In the listing below, locate the line containing "Currently adds various" and the line containing "better ore generation.". Output both of them and every line between, exactly as written, and nothing more.

TASK INPUT.

·····

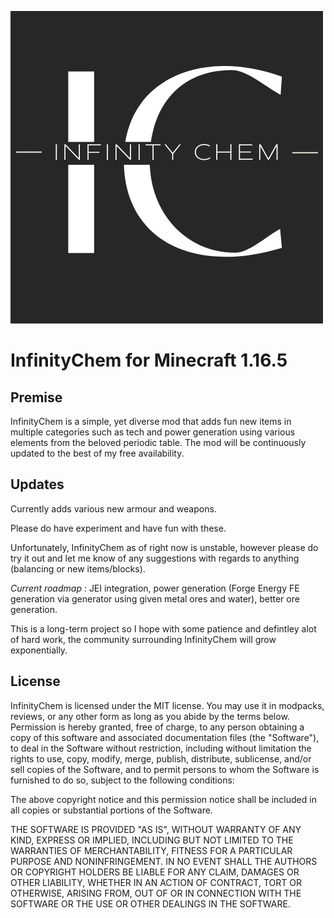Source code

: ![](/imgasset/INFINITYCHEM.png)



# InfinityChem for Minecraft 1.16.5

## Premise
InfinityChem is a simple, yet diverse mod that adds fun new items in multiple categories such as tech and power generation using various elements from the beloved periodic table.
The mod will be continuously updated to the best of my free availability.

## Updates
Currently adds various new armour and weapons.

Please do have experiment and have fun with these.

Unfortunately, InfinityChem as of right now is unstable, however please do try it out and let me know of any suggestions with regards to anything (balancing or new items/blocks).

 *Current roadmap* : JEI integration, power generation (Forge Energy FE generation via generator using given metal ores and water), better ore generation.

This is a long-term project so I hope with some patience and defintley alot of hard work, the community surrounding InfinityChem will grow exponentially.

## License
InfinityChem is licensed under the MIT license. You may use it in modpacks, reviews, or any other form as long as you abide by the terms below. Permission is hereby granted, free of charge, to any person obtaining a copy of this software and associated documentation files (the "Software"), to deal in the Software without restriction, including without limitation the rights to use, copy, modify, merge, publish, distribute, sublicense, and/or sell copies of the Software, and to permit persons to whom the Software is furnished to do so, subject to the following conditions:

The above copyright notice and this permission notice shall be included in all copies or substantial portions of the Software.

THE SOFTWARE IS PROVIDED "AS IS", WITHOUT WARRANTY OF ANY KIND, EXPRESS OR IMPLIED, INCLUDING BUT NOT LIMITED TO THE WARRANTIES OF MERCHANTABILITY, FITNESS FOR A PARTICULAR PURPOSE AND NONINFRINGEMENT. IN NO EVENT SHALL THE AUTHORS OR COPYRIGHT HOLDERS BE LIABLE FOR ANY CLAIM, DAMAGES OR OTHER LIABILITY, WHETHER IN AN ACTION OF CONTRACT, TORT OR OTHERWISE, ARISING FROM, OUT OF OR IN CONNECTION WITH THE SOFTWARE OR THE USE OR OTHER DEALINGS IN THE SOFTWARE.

·····

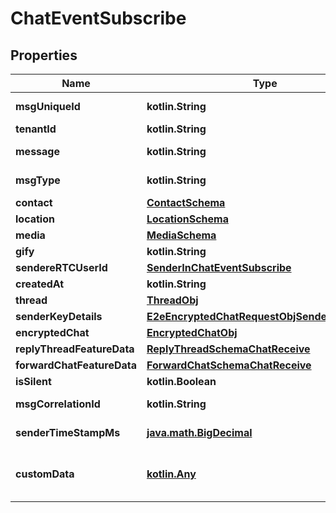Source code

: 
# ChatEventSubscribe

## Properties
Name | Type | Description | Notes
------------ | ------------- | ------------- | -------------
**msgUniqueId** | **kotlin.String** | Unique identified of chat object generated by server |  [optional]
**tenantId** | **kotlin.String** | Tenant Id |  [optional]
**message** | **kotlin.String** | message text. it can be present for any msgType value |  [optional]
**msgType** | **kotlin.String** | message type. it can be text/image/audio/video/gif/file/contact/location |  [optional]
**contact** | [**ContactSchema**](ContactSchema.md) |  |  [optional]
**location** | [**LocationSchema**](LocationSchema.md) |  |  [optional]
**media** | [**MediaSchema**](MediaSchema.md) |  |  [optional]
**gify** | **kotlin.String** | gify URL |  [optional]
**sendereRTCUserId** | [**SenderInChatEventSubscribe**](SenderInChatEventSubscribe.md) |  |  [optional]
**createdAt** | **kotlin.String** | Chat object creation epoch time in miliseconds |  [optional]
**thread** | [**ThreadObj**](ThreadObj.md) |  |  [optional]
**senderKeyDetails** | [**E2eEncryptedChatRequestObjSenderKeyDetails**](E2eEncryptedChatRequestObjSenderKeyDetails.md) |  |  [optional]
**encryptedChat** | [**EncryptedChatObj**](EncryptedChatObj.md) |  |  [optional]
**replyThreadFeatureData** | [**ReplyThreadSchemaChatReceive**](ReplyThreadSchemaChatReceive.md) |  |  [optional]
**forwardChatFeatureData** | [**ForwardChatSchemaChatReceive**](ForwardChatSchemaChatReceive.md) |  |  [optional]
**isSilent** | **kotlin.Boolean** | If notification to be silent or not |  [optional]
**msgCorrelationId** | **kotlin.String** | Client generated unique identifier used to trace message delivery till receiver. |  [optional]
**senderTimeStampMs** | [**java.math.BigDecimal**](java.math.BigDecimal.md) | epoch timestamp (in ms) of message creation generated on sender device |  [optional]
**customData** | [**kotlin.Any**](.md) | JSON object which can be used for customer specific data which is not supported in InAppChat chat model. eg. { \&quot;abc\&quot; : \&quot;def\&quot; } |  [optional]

·····

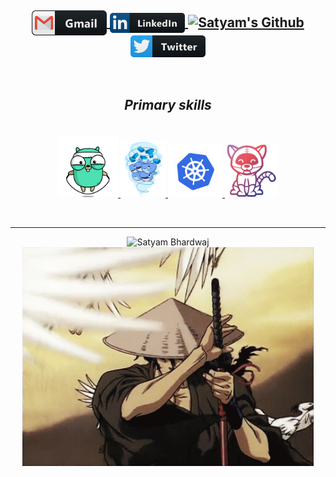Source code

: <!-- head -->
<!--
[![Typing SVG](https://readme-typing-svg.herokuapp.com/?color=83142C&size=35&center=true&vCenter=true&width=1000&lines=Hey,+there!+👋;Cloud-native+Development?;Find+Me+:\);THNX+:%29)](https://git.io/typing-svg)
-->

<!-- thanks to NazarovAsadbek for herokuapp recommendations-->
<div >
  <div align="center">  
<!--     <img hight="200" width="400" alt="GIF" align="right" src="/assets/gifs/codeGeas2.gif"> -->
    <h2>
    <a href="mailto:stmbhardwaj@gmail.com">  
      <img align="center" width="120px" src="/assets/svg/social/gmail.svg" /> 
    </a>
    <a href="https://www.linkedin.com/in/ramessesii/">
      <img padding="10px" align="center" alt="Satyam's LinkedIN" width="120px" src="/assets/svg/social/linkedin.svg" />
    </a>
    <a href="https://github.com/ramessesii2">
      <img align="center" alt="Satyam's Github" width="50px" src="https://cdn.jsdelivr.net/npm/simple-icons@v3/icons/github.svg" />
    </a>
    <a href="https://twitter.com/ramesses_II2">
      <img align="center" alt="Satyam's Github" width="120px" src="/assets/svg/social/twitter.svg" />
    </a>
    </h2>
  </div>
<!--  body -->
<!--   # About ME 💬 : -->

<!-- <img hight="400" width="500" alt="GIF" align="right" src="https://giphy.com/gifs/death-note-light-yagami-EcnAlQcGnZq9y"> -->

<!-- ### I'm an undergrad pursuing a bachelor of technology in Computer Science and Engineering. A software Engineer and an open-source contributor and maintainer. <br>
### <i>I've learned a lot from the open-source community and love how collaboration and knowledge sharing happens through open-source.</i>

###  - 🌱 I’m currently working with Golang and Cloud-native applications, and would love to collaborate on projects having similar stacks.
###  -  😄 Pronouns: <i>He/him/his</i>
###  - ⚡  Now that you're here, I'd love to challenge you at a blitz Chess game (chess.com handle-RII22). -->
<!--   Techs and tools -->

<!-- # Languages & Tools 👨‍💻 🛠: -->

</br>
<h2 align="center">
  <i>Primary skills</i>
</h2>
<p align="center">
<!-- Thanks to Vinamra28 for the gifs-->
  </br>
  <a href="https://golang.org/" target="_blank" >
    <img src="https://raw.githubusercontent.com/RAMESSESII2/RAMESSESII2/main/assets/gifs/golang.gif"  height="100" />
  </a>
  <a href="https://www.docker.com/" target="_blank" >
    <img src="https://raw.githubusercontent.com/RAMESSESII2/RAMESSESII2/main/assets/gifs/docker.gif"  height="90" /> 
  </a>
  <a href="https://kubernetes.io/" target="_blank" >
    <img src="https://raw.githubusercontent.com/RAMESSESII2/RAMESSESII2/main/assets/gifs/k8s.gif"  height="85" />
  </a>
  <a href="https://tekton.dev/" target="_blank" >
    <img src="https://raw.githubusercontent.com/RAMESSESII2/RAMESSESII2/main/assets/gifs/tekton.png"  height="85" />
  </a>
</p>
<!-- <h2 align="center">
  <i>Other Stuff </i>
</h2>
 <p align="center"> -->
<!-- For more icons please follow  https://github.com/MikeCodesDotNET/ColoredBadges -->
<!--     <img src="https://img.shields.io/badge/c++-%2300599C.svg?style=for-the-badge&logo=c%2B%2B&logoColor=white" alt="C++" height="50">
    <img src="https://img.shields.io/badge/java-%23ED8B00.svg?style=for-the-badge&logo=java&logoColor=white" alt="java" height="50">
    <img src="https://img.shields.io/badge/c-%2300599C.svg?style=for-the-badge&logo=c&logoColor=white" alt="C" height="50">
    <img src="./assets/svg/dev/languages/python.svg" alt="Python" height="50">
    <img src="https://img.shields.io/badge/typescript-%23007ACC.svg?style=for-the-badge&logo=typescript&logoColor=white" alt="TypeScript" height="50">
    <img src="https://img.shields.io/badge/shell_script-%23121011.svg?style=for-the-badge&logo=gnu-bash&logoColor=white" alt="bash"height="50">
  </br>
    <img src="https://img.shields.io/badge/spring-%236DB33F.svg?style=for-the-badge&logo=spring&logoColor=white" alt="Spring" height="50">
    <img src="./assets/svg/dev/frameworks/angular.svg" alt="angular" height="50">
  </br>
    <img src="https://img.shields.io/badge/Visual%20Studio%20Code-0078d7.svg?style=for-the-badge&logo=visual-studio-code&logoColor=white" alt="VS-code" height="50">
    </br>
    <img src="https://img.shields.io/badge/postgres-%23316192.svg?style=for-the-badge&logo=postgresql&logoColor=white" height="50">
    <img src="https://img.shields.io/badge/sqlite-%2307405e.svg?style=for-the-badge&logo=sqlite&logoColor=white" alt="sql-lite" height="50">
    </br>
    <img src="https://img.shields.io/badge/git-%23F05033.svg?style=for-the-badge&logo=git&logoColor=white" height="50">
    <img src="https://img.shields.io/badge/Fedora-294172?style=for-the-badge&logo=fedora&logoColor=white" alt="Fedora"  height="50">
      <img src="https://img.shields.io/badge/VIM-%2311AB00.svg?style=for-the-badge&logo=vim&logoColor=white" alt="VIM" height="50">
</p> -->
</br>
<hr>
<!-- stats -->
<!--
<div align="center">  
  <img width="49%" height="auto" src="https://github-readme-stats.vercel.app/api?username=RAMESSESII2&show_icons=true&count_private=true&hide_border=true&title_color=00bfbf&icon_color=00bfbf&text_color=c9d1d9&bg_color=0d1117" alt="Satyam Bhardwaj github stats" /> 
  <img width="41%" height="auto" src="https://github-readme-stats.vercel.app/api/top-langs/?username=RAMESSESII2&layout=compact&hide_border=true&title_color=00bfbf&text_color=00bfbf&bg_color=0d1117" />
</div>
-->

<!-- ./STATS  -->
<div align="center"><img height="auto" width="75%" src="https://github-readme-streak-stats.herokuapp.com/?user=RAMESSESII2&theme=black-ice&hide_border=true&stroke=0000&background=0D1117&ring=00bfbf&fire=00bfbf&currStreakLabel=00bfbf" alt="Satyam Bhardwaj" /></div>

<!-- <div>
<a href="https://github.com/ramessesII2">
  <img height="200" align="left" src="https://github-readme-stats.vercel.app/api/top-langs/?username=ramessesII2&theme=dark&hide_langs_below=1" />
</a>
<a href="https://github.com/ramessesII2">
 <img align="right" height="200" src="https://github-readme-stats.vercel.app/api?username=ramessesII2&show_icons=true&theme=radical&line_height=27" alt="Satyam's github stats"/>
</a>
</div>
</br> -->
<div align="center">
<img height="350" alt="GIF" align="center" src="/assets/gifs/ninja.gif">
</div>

·····

OUTPUT FOR THIS TASK.
Currently adds various new armour and weapons.

Please do have experiment and have fun with these.

Unfortunately, InfinityChem as of right now is unstable, however please do try it out and let me know of any suggestions with regards to anything (balancing or new items/blocks).

 *Current roadmap* : JEI integration, power generation (Forge Energy FE generation via generator using given metal ores and water), better ore generation.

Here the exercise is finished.